Intestinal Acrodermatitis: Origins, Symptoms, Prospects, and Beyond
Acrodermatitis enteropathica is a little-known but important condition that affects the skin and overall health. This rare disorder, primarily caused by inherited mutations in the SLC39A4 gene, can lead to a deficiency in zinc, an essential mineral for numerous bodily functions.
The inherited form of acrodermatitis enteropathica typically presents early in infancy, often after weaning, and if left untreated, can be life-threatening, particularly for infants with primary acrodermatitis enteropathica. Symptoms of the condition include a perioral rash, abnormal nails, hair loss, light sensitivity, loss of appetite, diarrhea, fatty substances present in the feces, slow or reduced growth, irritability or excessive crying in infants, low mood and emotional affect, decreased taste, decreased function of the testes, and potential skin inflammation and rashes.
However, it's important to note that a differential diagnosis is necessary to rule out other conditions that may resemble acrodermatitis enteropathica, such as atopic eczema, celiac sprue, psoriasis, thermal burn, pellagra, superinfection with Candida, and other conditions.
The diagnosis of acrodermatitis enteropathica can be confirmed by testing the zinc levels in the blood, other substances such as alkaline phosphate and albumin, and possibly the zinc levels in the hair and urine. Treatment typically involves zinc supplements, with a high dose for the inherited form and a lower dose for the acquired form.

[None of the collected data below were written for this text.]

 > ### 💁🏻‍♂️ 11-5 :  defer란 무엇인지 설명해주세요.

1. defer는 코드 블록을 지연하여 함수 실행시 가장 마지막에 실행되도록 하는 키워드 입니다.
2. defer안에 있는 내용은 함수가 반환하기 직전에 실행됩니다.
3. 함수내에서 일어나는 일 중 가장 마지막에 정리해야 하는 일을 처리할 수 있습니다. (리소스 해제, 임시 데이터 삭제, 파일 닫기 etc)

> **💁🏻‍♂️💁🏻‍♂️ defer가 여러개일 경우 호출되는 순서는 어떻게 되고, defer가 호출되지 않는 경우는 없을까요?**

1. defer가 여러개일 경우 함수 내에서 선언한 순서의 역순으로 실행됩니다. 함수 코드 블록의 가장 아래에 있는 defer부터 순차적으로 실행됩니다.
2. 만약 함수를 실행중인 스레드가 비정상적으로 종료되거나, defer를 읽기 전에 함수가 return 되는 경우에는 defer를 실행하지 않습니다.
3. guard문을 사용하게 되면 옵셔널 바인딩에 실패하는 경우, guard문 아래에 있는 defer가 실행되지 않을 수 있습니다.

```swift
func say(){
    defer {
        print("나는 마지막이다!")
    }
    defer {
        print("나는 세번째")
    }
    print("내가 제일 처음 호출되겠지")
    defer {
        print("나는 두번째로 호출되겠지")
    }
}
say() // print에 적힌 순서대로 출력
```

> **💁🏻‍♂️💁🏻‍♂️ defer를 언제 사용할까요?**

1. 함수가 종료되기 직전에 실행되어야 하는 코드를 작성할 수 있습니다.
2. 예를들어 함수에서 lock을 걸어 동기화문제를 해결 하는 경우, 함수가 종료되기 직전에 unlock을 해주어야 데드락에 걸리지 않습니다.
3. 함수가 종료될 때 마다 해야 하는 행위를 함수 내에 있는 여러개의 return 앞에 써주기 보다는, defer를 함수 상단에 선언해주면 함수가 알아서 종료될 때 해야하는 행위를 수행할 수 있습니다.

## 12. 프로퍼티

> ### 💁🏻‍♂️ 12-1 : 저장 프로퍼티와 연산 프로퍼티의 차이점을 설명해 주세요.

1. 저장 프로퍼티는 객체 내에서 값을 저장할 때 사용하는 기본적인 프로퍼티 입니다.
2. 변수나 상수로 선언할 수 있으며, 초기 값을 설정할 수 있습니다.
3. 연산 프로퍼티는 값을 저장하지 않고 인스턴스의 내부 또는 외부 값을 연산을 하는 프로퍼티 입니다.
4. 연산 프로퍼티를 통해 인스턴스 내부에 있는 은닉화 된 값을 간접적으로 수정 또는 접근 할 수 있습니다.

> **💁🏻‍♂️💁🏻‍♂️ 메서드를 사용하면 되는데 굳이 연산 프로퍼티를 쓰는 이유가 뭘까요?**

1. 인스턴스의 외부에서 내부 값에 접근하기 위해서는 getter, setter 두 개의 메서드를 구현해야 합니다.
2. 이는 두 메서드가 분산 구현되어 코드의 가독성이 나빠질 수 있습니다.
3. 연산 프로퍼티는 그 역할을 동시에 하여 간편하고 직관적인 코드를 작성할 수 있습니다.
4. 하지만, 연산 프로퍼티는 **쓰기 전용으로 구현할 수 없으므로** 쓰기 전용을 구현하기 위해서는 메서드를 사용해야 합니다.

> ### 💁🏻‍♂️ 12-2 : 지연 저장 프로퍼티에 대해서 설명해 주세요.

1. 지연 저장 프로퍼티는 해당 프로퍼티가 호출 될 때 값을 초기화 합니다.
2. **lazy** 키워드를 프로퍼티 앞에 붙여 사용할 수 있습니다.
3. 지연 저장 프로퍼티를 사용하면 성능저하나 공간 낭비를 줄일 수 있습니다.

Acrodermatitis enteropathica can also occur due to acquired zinc deficiency, which is not the classic form of the disorder but shares some symptoms. Risk factors for acquired forms include inadequate dietary zinc intake, conditions causing malabsorption or increased zinc loss, and increased metabolic demand for zinc due to illness or developmental stages.
It's crucial to remember that a zinc overdose is possible, with symptoms including vomiting, diarrhea, stomach cramps, and lightheadedness. As always, if you suspect you or someone else may have acrodermatitis enteropathica, it's essential to seek medical advice promptly.
In summary, the main cause of acrodermatitis enteropathica is a genetic defect impairing zinc absorption, while clinically similar conditions can arise from acquired zinc deficiency due to nutritional, metabolic, or gastrointestinal causes. Early diagnosis and treatment can significantly improve the outlook for individuals with acrodermatitis enteropathica, with most experiencing improvements in symptoms within a few days to a month.